En la Old Truman´s Brewery, un viejo edificio industrial entre Brick Lane y el mercado de Spitafields, hay una tienda de casquería punk de alta gama. Allí venden los carteles de la gira Anarchy Tour a 1.500 libras; el que pusieron en el metro anunciando el single Good save the Queen estaba en 1.800, la primera gira inglesa de Ramones 1.200 y así todo, pero lo más espectacular eran las camisetas –supuestamente originales- que Vivianne Westwood le hacía a Johnny Rotten en Sex, la tienda que compartía con Malcom McLaren. Cada una salía por unas 3.000. En eso ha acabado el punk, entre tiendas, museos y notarías que certifican la autenticidad de los escupitajos, porque imagino que no habrán lavado esas prendas. Si tienen ADN su valor debe ser muy superior. En el futuro podríamos clonar a Rotten, aunque si sale mal tendríamos otro Lydon.
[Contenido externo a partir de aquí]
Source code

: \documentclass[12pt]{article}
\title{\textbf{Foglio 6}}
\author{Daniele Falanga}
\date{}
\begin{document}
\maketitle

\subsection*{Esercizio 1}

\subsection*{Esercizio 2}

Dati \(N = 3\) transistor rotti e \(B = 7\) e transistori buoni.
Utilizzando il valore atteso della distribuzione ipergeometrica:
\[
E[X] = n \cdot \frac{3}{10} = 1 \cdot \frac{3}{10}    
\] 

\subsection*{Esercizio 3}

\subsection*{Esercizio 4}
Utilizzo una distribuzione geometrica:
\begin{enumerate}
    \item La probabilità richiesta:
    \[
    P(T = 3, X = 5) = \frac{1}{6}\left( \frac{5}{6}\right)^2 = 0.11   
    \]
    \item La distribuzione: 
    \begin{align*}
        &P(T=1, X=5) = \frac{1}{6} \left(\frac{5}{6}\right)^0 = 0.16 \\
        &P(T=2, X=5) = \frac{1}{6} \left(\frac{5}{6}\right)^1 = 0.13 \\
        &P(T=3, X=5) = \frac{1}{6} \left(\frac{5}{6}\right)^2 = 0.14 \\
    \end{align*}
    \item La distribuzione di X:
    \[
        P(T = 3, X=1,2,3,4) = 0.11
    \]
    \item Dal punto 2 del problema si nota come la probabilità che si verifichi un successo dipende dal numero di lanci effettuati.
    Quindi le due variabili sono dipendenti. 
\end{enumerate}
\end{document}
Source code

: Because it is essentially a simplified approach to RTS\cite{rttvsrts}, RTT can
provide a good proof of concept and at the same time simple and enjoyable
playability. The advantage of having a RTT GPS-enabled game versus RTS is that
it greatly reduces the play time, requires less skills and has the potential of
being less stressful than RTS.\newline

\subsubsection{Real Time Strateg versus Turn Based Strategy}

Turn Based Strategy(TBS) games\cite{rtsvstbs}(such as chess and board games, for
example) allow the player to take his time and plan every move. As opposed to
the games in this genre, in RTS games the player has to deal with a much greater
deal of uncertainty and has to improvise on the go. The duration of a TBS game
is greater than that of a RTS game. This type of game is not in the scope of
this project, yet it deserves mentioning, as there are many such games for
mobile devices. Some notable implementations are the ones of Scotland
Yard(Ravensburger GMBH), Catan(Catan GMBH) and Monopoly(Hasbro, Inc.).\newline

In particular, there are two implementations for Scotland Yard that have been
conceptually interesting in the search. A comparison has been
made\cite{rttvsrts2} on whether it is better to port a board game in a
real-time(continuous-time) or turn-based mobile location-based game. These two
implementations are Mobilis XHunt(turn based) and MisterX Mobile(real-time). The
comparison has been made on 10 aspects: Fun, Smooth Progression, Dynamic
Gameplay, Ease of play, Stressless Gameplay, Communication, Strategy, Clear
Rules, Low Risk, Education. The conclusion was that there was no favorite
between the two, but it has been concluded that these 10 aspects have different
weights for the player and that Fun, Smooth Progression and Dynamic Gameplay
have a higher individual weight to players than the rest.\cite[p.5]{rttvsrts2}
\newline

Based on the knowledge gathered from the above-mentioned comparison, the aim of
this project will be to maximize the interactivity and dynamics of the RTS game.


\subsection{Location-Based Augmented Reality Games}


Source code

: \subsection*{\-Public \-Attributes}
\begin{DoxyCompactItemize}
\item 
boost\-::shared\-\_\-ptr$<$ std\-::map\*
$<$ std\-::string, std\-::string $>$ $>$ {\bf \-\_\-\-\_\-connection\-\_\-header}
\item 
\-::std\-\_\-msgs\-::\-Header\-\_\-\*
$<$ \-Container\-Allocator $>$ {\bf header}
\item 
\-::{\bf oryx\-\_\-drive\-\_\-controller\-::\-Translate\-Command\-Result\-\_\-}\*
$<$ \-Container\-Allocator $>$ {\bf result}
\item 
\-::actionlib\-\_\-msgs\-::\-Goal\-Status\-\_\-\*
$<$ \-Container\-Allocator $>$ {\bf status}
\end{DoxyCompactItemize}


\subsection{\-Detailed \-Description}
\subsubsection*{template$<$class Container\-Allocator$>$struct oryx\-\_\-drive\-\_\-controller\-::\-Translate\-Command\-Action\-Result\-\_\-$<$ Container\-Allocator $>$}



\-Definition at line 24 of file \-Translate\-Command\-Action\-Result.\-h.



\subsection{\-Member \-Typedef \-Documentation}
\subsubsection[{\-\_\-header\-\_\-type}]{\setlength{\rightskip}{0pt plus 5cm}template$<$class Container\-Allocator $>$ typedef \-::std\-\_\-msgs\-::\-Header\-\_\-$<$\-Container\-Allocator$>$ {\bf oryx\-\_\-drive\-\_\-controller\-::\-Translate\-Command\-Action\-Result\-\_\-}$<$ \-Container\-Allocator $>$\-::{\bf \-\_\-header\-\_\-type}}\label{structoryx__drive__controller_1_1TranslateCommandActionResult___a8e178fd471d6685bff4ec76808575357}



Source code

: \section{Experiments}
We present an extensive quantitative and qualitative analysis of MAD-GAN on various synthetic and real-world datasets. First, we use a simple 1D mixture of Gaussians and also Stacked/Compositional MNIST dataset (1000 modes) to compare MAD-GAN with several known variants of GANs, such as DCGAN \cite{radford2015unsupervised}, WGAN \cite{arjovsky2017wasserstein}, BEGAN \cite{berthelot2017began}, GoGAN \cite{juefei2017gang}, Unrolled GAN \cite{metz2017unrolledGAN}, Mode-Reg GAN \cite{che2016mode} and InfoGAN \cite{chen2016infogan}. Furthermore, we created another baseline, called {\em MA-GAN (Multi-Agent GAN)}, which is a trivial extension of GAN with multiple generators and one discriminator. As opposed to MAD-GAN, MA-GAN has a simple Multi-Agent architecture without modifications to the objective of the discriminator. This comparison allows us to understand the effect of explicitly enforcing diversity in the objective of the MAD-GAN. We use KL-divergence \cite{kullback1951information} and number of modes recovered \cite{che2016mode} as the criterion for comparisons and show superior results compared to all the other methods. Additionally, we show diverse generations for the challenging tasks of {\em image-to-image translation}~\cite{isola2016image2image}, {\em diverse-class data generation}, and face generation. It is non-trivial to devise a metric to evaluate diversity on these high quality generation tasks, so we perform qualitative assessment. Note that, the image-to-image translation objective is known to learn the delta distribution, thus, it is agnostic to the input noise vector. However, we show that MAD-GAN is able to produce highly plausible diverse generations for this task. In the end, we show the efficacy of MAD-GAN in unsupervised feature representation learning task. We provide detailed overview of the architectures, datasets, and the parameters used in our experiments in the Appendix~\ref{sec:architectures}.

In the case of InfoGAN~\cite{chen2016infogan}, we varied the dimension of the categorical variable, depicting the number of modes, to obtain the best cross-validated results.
Tal vez sea mejor que no lleven ADN.
Ese Londres que recuerda mucho a lo que en los 80 fue un SOHO y que ahora parece una feria de franquicias, ya no emite señales imprescindibles. Decía La Polla Records: “Si en Londres les pica un huevo aquí todo el mundo se ‘arrasca’” y así era. En Murcia sabíamos si era el derecho o el izquierdo por los discos que llegaban a Zona, donde Sopena y luego Bali contaminaban de distorsión y vinilo un extremo remoto de algo que todavía no era Europa, pero también notábamos el picor en la tienda del Catalán al fondo del Latino. Era un espacio pequeño que durante un tiempo tuvo una jukebox que la música del bar convertía en decoración. Vendía Martens, chupas de cuero, botas de pico, boogies, camisas de picos y todo lo que deseábamos y no podíamos encontrar en una ciudad de provincias entre los estertores de la Guerra Fría y el alba de la globalización. Todo lo más chulo que podía ofrecer Murcia lo traía él de Londres, sazonado con singles y posters. Hace poco, Carlos Tarque me decía algo que no fui capaz de percibir entonces: Murcia estaba llena de solares en los 80 y en aquellos solares llenos de yonkis se encendían hogueras por la noche. Enfrente del Romea había uno, otro enorme detrás de la catedral, la zona de las Tascas estaba salpicada de ellos. Murcia en general estaba llena de yonkis, entonces había pijos, que acababan en una clínica de desintoxicación, y pobres, que arrastraron su miseria hasta no hace mucho. Alguno queda, ejemplares admirables, pero casi todos pasaron, incluyendo muchos amigos. En un primer golpe de memoria, aquella Murcia recordaría un poco a la Palermo de los 90, pero si pensamos bien era una prefiguración del Detroit que Carrie Palmer busca en Nonduermas, una de esas ciudades víctimas del desarrollo insensato sobre las que Naomi Klein construyó parte de No Logo, ruinas fascinantes de una civilización dog on steroids fallida.
Murcia era una ciudad de yonkis, solares, bares y bandas, muchas bandas. Una de ellas fue Los Hurones, en la que tocaba el Catalán con el también desaparecido Jota Casinello y El Mangas. Era un trío de rockabilly que fichó por EMI -como los Pistols- y llegó a tocar con Crazy Cavan. Pudieron ser lo que acabaron siendo Los Rebeldes. Pero en la Murcia de los solares, las redadas y el puto Plan de Empleo Juvenil de Felipe Gonzalez los sueños tendían a romperse y aquello quedó en un recuerdo y en la tienda del Catalán. Los Hurones eran como los Stray Cats, y esa ola se la llevó la de los Meteors, que acabó siendo arrastrada por los Fuzztones y el imperio del psychobilly de los 90. Por ahí, en medio, estuvieron Los Fanáticos, que también tocaban en Latino.
Hace un par de días me enteré de que el Catalán se ha muerto. Muchos, demasiados de aquella generación heroica que no hablaba de “escena” han ido pasando. Fragmentos de mi vida, tipos que fueron modelos a los 16. Algunos pasaron al sistema, trabajan en bancos o en Mercadonas. Otros siguieron llevando la camiseta o las Martens, como el Catalán. Me da mucha pena, le tenía tremendo respeto. Me hubiera gustado contarle el precio de la camiseta de Rotten. Habría flipado.